# Assignment:
When you reach the line in the listing below that contains "Rather than a", begin returning lines exactly as written, and stop after the line that contains "## Memory Map". Return no other lines.

-- Records for this task follows --

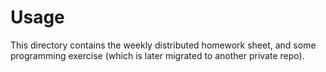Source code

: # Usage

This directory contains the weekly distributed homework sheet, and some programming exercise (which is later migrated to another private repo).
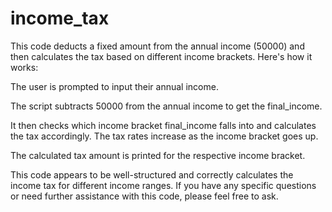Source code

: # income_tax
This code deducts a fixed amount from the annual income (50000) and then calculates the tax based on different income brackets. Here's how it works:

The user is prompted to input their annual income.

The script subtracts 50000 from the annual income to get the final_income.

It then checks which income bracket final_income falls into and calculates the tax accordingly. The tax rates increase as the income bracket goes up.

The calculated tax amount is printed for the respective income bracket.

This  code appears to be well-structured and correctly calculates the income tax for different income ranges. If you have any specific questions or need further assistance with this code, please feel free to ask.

-- Records for this task concluded --
-- Records for this task follows --

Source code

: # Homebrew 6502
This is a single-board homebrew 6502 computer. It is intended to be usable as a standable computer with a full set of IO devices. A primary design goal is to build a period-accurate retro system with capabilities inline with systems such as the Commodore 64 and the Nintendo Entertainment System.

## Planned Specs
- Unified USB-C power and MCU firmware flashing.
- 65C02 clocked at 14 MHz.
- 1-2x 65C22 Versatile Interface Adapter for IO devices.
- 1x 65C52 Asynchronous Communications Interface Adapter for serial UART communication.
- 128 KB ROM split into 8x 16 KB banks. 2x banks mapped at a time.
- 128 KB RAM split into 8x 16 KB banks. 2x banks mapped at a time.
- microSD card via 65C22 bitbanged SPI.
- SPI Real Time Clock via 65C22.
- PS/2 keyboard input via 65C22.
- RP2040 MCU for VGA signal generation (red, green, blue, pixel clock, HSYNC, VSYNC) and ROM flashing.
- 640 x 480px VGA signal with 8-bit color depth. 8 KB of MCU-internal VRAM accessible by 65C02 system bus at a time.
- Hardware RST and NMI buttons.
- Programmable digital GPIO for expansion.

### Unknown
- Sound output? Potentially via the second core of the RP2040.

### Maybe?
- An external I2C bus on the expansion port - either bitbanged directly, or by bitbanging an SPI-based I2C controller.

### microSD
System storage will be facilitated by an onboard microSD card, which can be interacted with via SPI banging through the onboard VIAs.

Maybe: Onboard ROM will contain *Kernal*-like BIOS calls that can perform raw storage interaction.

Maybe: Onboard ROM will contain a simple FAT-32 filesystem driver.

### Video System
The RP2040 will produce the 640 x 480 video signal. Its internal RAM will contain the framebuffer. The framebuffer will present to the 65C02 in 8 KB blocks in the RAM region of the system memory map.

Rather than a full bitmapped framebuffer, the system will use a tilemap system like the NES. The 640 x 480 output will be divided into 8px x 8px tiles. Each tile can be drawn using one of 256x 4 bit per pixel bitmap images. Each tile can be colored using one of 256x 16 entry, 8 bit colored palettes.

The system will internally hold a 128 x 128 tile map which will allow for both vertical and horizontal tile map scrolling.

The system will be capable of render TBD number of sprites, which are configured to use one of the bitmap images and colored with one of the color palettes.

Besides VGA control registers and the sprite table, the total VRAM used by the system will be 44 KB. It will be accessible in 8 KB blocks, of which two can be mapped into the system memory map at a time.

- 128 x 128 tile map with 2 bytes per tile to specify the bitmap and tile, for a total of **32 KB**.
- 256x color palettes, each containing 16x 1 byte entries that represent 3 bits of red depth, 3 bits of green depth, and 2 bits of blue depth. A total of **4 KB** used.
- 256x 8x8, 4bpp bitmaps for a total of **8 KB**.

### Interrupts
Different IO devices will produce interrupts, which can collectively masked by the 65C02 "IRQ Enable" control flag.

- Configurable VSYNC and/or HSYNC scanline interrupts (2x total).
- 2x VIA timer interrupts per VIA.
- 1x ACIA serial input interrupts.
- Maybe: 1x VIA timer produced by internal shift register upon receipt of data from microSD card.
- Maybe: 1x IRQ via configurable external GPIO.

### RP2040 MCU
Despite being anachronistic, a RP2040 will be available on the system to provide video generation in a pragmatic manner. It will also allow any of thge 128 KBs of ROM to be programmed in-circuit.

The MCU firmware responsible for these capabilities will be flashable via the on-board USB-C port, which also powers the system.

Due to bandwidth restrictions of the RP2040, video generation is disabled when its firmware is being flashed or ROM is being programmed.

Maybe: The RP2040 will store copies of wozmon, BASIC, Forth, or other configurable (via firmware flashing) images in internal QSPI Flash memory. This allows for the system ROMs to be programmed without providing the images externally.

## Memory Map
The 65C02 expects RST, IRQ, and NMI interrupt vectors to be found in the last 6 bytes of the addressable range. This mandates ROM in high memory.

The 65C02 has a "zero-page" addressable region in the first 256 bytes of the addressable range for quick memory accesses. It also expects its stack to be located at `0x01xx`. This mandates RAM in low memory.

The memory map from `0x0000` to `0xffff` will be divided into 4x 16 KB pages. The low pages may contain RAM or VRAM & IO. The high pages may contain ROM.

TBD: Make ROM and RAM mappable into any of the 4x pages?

-- Records for this task concluded --

# Output for this task:
Rather than a full bitmapped framebuffer, the system will use a tilemap system like the NES. The 640 x 480 output will be divided into 8px x 8px tiles. Each tile can be drawn using one of 256x 4 bit per pixel bitmap images. Each tile can be colored using one of 256x 16 entry, 8 bit colored palettes.

The system will internally hold a 128 x 128 tile map which will allow for both vertical and horizontal tile map scrolling.

The system will be capable of render TBD number of sprites, which are configured to use one of the bitmap images and colored with one of the color palettes.

Besides VGA control registers and the sprite table, the total VRAM used by the system will be 44 KB. It will be accessible in 8 KB blocks, of which two can be mapped into the system memory map at a time.

- 128 x 128 tile map with 2 bytes per tile to specify the bitmap and tile, for a total of **32 KB**.
- 256x color palettes, each containing 16x 1 byte entries that represent 3 bits of red depth, 3 bits of green depth, and 2 bits of blue depth. A total of **4 KB** used.
- 256x 8x8, 4bpp bitmaps for a total of **8 KB**.

### Interrupts
Different IO devices will produce interrupts, which can collectively masked by the 65C02 "IRQ Enable" control flag.

- Configurable VSYNC and/or HSYNC scanline interrupts (2x total).
- 2x VIA timer interrupts per VIA.
- 1x ACIA serial input interrupts.
- Maybe: 1x VIA timer produced by internal shift register upon receipt of data from microSD card.
- Maybe: 1x IRQ via configurable external GPIO.

### RP2040 MCU
Despite being anachronistic, a RP2040 will be available on the system to provide video generation in a pragmatic manner. It will also allow any of thge 128 KBs of ROM to be programmed in-circuit.

The MCU firmware responsible for these capabilities will be flashable via the on-board USB-C port, which also powers the system.

Due to bandwidth restrictions of the RP2040, video generation is disabled when its firmware is being flashed or ROM is being programmed.

Maybe: The RP2040 will store copies of wozmon, BASIC, Forth, or other configurable (via firmware flashing) images in internal QSPI Flash memory. This allows for the system ROMs to be programmed without providing the images externally.

## Memory Map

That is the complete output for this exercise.